Outreach Loses Two Friends
Thu, Mar 8th, 2012Noreen Gibson and Sr. Ann Weller
By Kyn Tolson
Programs Administrator
Outreach to Haiti lost two dear, longtime friends this winter, Sr. Ann Weller and Noreen Gibson.
Both women were stalwart supporters of the missions in Haiti of Hospice St. Joseph and Haitian Ministries for the Diocese of Norwich. (These missions were merged to form Outreach to Haiti in late 2010. Although Hospice St. Joseph started out under the sponsorship of the Diocese of Lafayette, it moved under the sponsorship of the Diocese of Norwich in the early 2000s.)
Sr. Ann was 84 when she died in February in Indiana. She had entered the community of the Sisters of St. Joseph of Tipton in 1946.
In 1990, Sr. Ann responded to a request from Bishop Higi of the Diocese of Lafayette to cosponsor, with the diocese, a program in Port-au-Prince, Haiti. She was instrumental in establishing Hospice St. Joseph. As its co-director, she ministered among the Haitian people with great love and zeal. Often in the midst of civil unrest and danger, Ann never wavered from commitment to those she served.
In 2002, diminishing health necessitated her return to her Sisters at St.
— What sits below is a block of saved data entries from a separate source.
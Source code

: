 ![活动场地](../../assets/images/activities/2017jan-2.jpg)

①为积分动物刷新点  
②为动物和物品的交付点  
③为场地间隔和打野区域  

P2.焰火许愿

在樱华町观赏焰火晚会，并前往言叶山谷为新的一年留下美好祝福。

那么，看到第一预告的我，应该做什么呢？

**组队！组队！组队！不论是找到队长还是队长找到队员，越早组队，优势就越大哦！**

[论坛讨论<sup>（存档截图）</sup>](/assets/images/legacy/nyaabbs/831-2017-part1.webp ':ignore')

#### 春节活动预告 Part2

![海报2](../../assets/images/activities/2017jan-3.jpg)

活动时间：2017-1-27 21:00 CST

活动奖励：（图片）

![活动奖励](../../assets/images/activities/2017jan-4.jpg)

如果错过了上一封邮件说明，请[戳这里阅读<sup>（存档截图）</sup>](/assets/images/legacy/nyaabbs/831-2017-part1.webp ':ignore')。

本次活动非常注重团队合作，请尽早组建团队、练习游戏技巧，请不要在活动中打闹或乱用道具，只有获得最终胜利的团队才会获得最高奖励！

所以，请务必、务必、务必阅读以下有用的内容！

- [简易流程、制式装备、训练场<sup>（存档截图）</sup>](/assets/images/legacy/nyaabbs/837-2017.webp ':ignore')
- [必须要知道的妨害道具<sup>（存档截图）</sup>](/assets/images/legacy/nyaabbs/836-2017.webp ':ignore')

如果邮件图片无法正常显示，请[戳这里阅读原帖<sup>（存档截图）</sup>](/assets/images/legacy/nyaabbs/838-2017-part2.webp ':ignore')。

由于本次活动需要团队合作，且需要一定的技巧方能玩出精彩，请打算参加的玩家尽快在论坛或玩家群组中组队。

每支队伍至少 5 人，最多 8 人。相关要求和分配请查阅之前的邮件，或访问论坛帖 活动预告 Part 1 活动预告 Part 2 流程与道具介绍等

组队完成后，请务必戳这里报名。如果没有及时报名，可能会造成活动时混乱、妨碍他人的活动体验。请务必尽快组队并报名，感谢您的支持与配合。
Joseph Center in Tipton, Indiana. Throughout her life she advocated for the poor and disadvantaged of the world. Today, Outreach to Haiti's primary care clinic has been named after this compassionate, generous woman. Donations are being made to the Sr. Ann Weller Clinic fund in her memory.
Noreen, a longtime resident of Connecticut who raised four children with her now-deceased husband, was 81 when she died in January in a community near family in New York.
Noreen was a parishioner of St. Mark the Evangelist Roman Catholic Church in Westbrook, CT, and volunteered for many years with Haitian Ministries. She volunteered both in Connecticut and in Haiti.
For more than five years, Noreen helped with and oversaw hospitality at Norwich Mission House in Port-au-Prince (Petion-Ville). Hundreds of guests at the mission house from the mid-1990s to 2005 have fond memories of her inimitable style, marked by high standards and expectations but balanced with an ever-ready dry wit and deep warmth and spirituality. No one enjoyed the company of teenaged- and young adult-travelers to Haiti more than Noreen.